Copy out the listing below exactly, please, and skip any pictures.

**Input**:
===

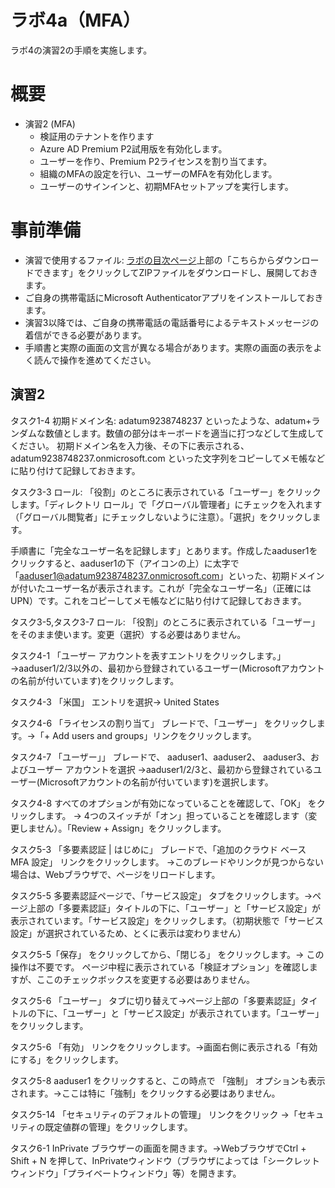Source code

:# ラボ4a（MFA）

ラボ4の演習2の手順を実施します。

# 概要

- 演習2 (MFA) 
  - 検証用のテナントを作ります
  - Azure AD Premium P2試用版を有効化します。
  - ユーザーを作り、Premium P2ライセンスを割り当てます。
  - 組織のMFAの設定を行い、ユーザーのMFAを有効化します。
  - ユーザーのサインインと、初期MFAセットアップを実行します。

# 事前準備

- 演習で使用するファイル: [ラボの目次ページ](https://microsoftlearning.github.io/AZ-500JA-AzureSecurityTechnologies/)上部の「こちらからダウンロードできます」をクリックしてZIPファイルをダウンロードし、展開しておきます。
- ご自身の携帯電話にMicrosoft Authenticatorアプリをインストールしておきます。
- 演習3以降では、ご自身の携帯電話の電話番号によるテキストメッセージの着信ができる必要があります。
- 手順書と実際の画面の文言が異なる場合があります。実際の画面の表示をよく読んで操作を進めてください。


## 演習2

タスク1-4 初期ドメイン名: adatum9238748237 といったような、adatum+ランダムな数値とします。数値の部分はキーボードを適当に打つなどして生成してください。
初期ドメイン名を入力後、その下に表示される、
adatum9238748237.onmicrosoft.com
といった文字列をコピーしてメモ帳などに貼り付けて記録しておきます。

タスク3-3 ロール: 「役割」のところに表示されている「ユーザー」をクリックします。「ディレクトリ ロール」で「グローバル管理者」にチェックを入れます（「グローバル閲覧者」にチェックしないように注意）。「選択」をクリックします。

手順書に「完全なユーザー名を記録します」とあります。作成したaaduser1をクリックすると、aaduser1の下（アイコンの上）に太字で「aaduser1@adatum9238748237.onmicrosoft.com」といった、初期ドメインが付いたユーザー名が表示されます。これが「完全なユーザー名」（正確にはUPN）です。これをコピーしてメモ帳などに貼り付けて記録しておきます。

タスク3-5,タスク3-7 ロール: 「役割」のところに表示されている「ユーザー」をそのまま使います。変更（選択）する必要はありません。

タスク4-1 「ユーザー アカウントを表すエントリをクリックします。」→aaduser1/2/3以外の、最初から登録されているユーザー(Microsoftアカウントの名前が付いています)をクリックします。

タスク4-3 「米国」 エントリを選択→ United States

タスク4-6 「ライセンスの割り当て」 ブレードで、「ユーザー」 をクリックします。→「+ Add users and groups」リンクをクリックします。

タスク4-7 「ユーザー」」 ブレードで、 aaduser1、aaduser2、 aaduser3、およびユーザー アカウントを選択 →aaduser1/2/3と、最初から登録されているユーザー(Microsoftアカウントの名前が付いています)を選択します。

タスク4-8 すべてのオプションが有効になっていることを確認して、「OK」 をクリックします。 → 4つのスイッチが「オン」担っていることを確認します（変更しません）。「Review + Assign」をクリックします。

タスク5-3 「多要素認証 | はじめに」 ブレードで、「追加のクラウド ベース MFA 設定」 リンクをクリックします。 →このブレードやリンクが見つからない場合は、Webブラウザで、ページをリロードします。

タスク5-5 多要素認証ページで、「サービス設定」 タブをクリックします。→ページ上部の「多要素認証」タイトルの下に、「ユーザー」と「サービス設定」が表示されています。「サービス設定」をクリックします。（初期状態で「サービス設定」が選択されているため、とくに表示は変わりません）

タスク5-5「保存」 をクリックしてから、「閉じる」 をクリックします。→ この操作は不要です。 ページ中程に表示されている「検証オプション」を確認しますが、ここのチェックボックスを変更する必要はありません。

タスク5-6 「ユーザー」 タブに切り替えて→ページ上部の「多要素認証」タイトルの下に、「ユーザー」と「サービス設定」が表示されています。「ユーザー」をクリックします。

タスク5-6 「有効」 リンクをクリックします。→画面右側に表示される「有効にする」をクリックします。

タスク5-8 aaduser1 をクリックすると、この時点で 「強制」 オプションも表示されます。→ここは特に「強制」をクリックする必要はありません。

タスク5-14 「セキュリティのデフォルトの管理」 リンクをクリック →「セキュリティの既定値群の管理」をクリックします。

タスク6-1 InPrivate ブラウザーの画面を開きます。→WebブラウザでCtrl + Shift + N を押して、InPrivateウィンドウ（ブラウザによっては「シークレットウィンドウ」「プライベートウィンドウ」等）を開きます。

===

**Result below**:
Source code

:# ラボ4a（MFA）

ラボ4の演習2の手順を実施します。

# 概要

- 演習2 (MFA) 
  - 検証用のテナントを作ります
  - Azure AD Premium P2試用版を有効化します。
  - ユーザーを作り、Premium P2ライセンスを割り当てます。
  - 組織のMFAの設定を行い、ユーザーのMFAを有効化します。
  - ユーザーのサインインと、初期MFAセットアップを実行します。

# 事前準備

- 演習で使用するファイル: [ラボの目次ページ](https://microsoftlearning.github.io/AZ-500JA-AzureSecurityTechnologies/)上部の「こちらからダウンロードできます」をクリックしてZIPファイルをダウンロードし、展開しておきます。
- ご自身の携帯電話にMicrosoft Authenticatorアプリをインストールしておきます。
- 演習3以降では、ご自身の携帯電話の電話番号によるテキストメッセージの着信ができる必要があります。
- 手順書と実際の画面の文言が異なる場合があります。実際の画面の表示をよく読んで操作を進めてください。


## 演習2

タスク1-4 初期ドメイン名: adatum9238748237 といったような、adatum+ランダムな数値とします。数値の部分はキーボードを適当に打つなどして生成してください。
初期ドメイン名を入力後、その下に表示される、
adatum9238748237.onmicrosoft.com
といった文字列をコピーしてメモ帳などに貼り付けて記録しておきます。

タスク3-3 ロール: 「役割」のところに表示されている「ユーザー」をクリックします。「ディレクトリ ロール」で「グローバル管理者」にチェックを入れます（「グローバル閲覧者」にチェックしないように注意）。「選択」をクリックします。

手順書に「完全なユーザー名を記録します」とあります。作成したaaduser1をクリックすると、aaduser1の下（アイコンの上）に太字で「aaduser1@adatum9238748237.onmicrosoft.com」といった、初期ドメインが付いたユーザー名が表示されます。これが「完全なユーザー名」（正確にはUPN）です。これをコピーしてメモ帳などに貼り付けて記録しておきます。

タスク3-5,タスク3-7 ロール: 「役割」のところに表示されている「ユーザー」をそのまま使います。変更（選択）する必要はありません。

タスク4-1 「ユーザー アカウントを表すエントリをクリックします。」→aaduser1/2/3以外の、最初から登録されているユーザー(Microsoftアカウントの名前が付いています)をクリックします。

タスク4-3 「米国」 エントリを選択→ United States

タスク4-6 「ライセンスの割り当て」 ブレードで、「ユーザー」 をクリックします。→「+ Add users and groups」リンクをクリックします。

タスク4-7 「ユーザー」」 ブレードで、 aaduser1、aaduser2、 aaduser3、およびユーザー アカウントを選択 →aaduser1/2/3と、最初から登録されているユーザー(Microsoftアカウントの名前が付いています)を選択します。

タスク4-8 すべてのオプションが有効になっていることを確認して、「OK」 をクリックします。 → 4つのスイッチが「オン」担っていることを確認します（変更しません）。「Review + Assign」をクリックします。

タスク5-3 「多要素認証 | はじめに」 ブレードで、「追加のクラウド ベース MFA 設定」 リンクをクリックします。 →このブレードやリンクが見つからない場合は、Webブラウザで、ページをリロードします。

タスク5-5 多要素認証ページで、「サービス設定」 タブをクリックします。→ページ上部の「多要素認証」タイトルの下に、「ユーザー」と「サービス設定」が表示されています。「サービス設定」をクリックします。（初期状態で「サービス設定」が選択されているため、とくに表示は変わりません）

タスク5-5「保存」 をクリックしてから、「閉じる」 をクリックします。→ この操作は不要です。 ページ中程に表示されている「検証オプション」を確認しますが、ここのチェックボックスを変更する必要はありません。

タスク5-6 「ユーザー」 タブに切り替えて→ページ上部の「多要素認証」タイトルの下に、「ユーザー」と「サービス設定」が表示されています。「ユーザー」をクリックします。

タスク5-6 「有効」 リンクをクリックします。→画面右側に表示される「有効にする」をクリックします。

タスク5-8 aaduser1 をクリックすると、この時点で 「強制」 オプションも表示されます。→ここは特に「強制」をクリックする必要はありません。

タスク5-14 「セキュリティのデフォルトの管理」 リンクをクリック →「セキュリティの既定値群の管理」をクリックします。

タスク6-1 InPrivate ブラウザーの画面を開きます。→WebブラウザでCtrl + Shift + N を押して、InPrivateウィンドウ（ブラウザによっては「シークレットウィンドウ」「プライベートウィンドウ」等）を開きます。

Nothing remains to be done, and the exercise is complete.